Um futuro colaborativo é a grande aposta de Emanuelle Quintarelli porque “as montagens complexas, a fluidez, a incerteza e a orientação para o cliente pressionam tudo o que o mercado está a experimentar e tal não pode ser resolvido através da tecnologia ou da automação por si só”. “Em vez de adicionar ou reforçar processos e estruturas, o mercado está a exigir adaptabilidade” e para uma empresa prosperar numa mudança constante precisa de ser uma organização mais fluída”.

Termina dizendo que “mesmo a transformação digital (ou pior, a digitalização) é hoje em dia tão genérica que é difícil explicar o que está a acontecer dentro das organizações e nas relações que se constroem com os funcionários, clientes e outras partes interessadas”. Na sua perspetiva, “o futuro é simultaneamente uma ideia de uma empresa mais eficiente e centrada nos humanos que utiliza os canais digitais e as plataformas como facilitadores”. Assim, o resultado final de tal transformação não é por si só digital, mas antes um mundo melhor com resultados importantes para os indivíduos e para a sociedade em geral”.

Brian Solis

captura-de-ecra-2016-09-23-as-14-34-53Como analista principal da Altimeter, empresa do grupo Prophet, dedica-se a estudar o efeito das tecnologias diruptivas nas empresas e na sociedade.

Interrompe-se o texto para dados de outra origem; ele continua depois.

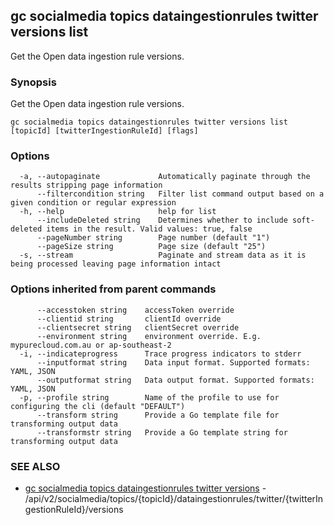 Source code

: ## gc socialmedia topics dataingestionrules twitter versions list

Get the Open data ingestion rule versions.

### Synopsis

Get the Open data ingestion rule versions.

```
gc socialmedia topics dataingestionrules twitter versions list [topicId] [twitterIngestionRuleId] [flags]
```

### Options

```
  -a, --autopaginate             Automatically paginate through the results stripping page information
      --filtercondition string   Filter list command output based on a given condition or regular expression
  -h, --help                     help for list
      --includeDeleted string    Determines whether to include soft-deleted items in the result. Valid values: true, false
      --pageNumber string        Page number (default "1")
      --pageSize string          Page size (default "25")
  -s, --stream                   Paginate and stream data as it is being processed leaving page information intact
```

### Options inherited from parent commands

```
      --accesstoken string    accessToken override
      --clientid string       clientId override
      --clientsecret string   clientSecret override
      --environment string    environment override. E.g. mypurecloud.com.au or ap-southeast-2
  -i, --indicateprogress      Trace progress indicators to stderr
      --inputformat string    Data input format. Supported formats: YAML, JSON
      --outputformat string   Data output format. Supported formats: YAML, JSON
  -p, --profile string        Name of the profile to use for configuring the cli (default "DEFAULT")
      --transform string      Provide a Go template file for transforming output data
      --transformstr string   Provide a Go template string for transforming output data
```

### SEE ALSO

* [gc socialmedia topics dataingestionrules twitter versions](gc_socialmedia_topics_dataingestionrules_twitter_versions.html)	 - /api/v2/socialmedia/topics/{topicId}/dataingestionrules/twitter/{twitterIngestionRuleId}/versions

Além de ser um orador exímio, Brian Solis é antropólogo, futurista e um autor premiado. O seu último livro, “X”, explora a interseção que ocorre quando os negócios se aliam ao design no sentido de criar experiências envolventes e significativas.

What’s the Future of Business? (Qual o futuro dos negócios?) e Engange! (Envolver!) são os títulos de outras obras da sua autoria.

Na era da transformação digital, Brian Solis goza de uma posição privilegiada, sendo reconhecido mundialmente como um líder preponderante.

O seu blog é frequentemente apontado como uma referência na área de marketing e negócios em todo o mundo. Também apresenta uma série de vídeos online – Revolution – na qual testa tecnologias, revela tendências e as melhores práticas.

Emanuelle Quintarelli

captura-de-ecra-2016-09-23-as-14-35-02Trabalha como Social Business and Future of Work Lead no Centro Consultivo Digital da EY, um dos quatro maiores players do mercado de serviços profissionais do mundo. Apesar de sediado em Roma, este espaço centra-se em toda a região EMEIA (Europa, Médio Oriente, Índia e África).

Estratega, program manager, consultor e blogger de referência sobre a adoção de abordagens colaborativas nas grandes empresas, com o intuito de aumentar a produtividade, eficiência e capacidade de reação às mudanças do mercado e potencial de inovação.

Coautor de vários livros, publica regularmente artigos sobre gestão da mudança, cultivo de comunidades, empresas 2.0 e estratégias de CRM social em revistas profissionais italianas.

É convidado como orador em vários eventos, mas também lançou o Netwo.it (o primeiro hub web 2.0 para start-ups de Itália), a Conferência de Arquitetura Italiana, o Fórum Internacional sobre Empresas 2.0, o Fórum de Empreendedorismo Social, entre outros.